Male College Student Commits Suicide After Being Accused And Punished For Sexual Harassment Without Due Process

Thomas Klocke, a straight male student from the University of Texas at Arlington, committed suicide after he was accused of alleged sexual misconduct and punished for it without any form of due process. Klocke was punished by the university for his alleged behavior even though "the school administrators who investigated the incident acknowledged there was no evidence to support the accuser’s claims" and he fiercely denied taking part in any misconduct.

As reported by Watchdog.org: "The accused student’s father, a lawyer acting as the administrator of his son’s estate, is now suing the school for violating his son’s Title IX rights."

Klocke was accused by a gay student of typing slurs in his computer browser during a class. He was punished for the alleged incident, though he vehemently denied the claim and was not given an opportunity to defend himself.
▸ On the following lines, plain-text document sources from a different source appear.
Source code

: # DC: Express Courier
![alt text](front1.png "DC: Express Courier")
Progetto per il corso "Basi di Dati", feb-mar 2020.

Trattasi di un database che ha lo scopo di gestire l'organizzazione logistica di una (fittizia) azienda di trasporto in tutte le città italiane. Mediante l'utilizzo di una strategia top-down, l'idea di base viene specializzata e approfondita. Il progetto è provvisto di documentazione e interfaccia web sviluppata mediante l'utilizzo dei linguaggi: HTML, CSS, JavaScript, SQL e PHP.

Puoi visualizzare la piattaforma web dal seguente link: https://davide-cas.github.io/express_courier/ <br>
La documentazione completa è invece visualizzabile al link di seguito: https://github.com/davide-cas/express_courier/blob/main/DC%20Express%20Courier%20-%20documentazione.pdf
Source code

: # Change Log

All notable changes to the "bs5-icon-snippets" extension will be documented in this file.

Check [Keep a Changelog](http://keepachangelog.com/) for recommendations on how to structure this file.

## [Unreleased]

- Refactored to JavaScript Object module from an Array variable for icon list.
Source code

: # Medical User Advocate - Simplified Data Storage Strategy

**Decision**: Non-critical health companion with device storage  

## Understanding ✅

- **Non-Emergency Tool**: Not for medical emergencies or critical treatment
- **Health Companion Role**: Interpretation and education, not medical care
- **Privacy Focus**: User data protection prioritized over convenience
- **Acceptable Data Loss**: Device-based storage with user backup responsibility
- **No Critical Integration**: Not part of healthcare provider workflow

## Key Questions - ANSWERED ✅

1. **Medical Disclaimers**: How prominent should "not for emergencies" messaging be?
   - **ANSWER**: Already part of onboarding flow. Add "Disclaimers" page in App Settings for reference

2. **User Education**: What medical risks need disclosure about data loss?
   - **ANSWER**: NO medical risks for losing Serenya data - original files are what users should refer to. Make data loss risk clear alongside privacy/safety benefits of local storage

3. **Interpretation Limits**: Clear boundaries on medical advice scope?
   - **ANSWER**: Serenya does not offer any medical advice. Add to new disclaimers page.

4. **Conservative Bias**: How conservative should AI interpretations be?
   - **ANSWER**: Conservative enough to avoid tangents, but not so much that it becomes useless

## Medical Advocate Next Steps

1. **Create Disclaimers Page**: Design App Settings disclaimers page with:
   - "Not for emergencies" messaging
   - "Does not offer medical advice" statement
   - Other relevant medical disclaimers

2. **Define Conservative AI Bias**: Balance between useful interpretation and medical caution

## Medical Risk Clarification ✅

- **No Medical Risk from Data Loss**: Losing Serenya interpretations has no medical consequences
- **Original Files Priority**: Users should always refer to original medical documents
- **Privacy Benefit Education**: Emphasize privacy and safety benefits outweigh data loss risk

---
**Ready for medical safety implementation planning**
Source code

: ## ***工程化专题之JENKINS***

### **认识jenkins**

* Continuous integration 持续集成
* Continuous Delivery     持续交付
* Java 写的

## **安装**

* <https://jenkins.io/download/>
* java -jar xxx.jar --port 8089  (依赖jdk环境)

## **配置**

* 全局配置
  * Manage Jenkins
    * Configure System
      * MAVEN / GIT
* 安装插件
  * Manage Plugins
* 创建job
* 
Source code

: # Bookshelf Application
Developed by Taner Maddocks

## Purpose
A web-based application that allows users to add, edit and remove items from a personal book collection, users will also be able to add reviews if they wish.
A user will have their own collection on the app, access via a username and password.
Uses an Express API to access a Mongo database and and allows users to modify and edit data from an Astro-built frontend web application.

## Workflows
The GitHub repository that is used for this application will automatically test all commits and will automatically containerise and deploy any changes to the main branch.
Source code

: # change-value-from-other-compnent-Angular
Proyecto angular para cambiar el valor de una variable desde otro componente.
He was even barred from speaking to other members of his own class, who would possibly help corroborate his side of the story.

According to the accusing student, as reported by Watchdog, Klocke "made a comment during a class about 'privilege,' and then proceeded to open his laptop and type 'gays should die' into his web browser’s search bar. The accuser ... claims he typed into his own browser search bar, 'I’m gay.'"

The student then said Klocke, under his breath, told him: “Well, then you’re a faggot.” After allegedly asking the accused to leave the classroom, Klocke supposedly said: “You should consider killing yourself.”

According to the suit from Klocke's father, his son claimed the accuser actually made sexual advances toward him. After Klocke rebuffed the gay student, telling him he was straight, the rejected student likely made up the accusation against Klocke, says the suit. 

"Klocke received no hearing, even though he contradicted his accuser’s claims," notes Watchdog. UTA Associate Director of Academic Integrity Daniel Moore informed the student that "he was immediately prohibited from attending the class where the incident was alleged to have occurred."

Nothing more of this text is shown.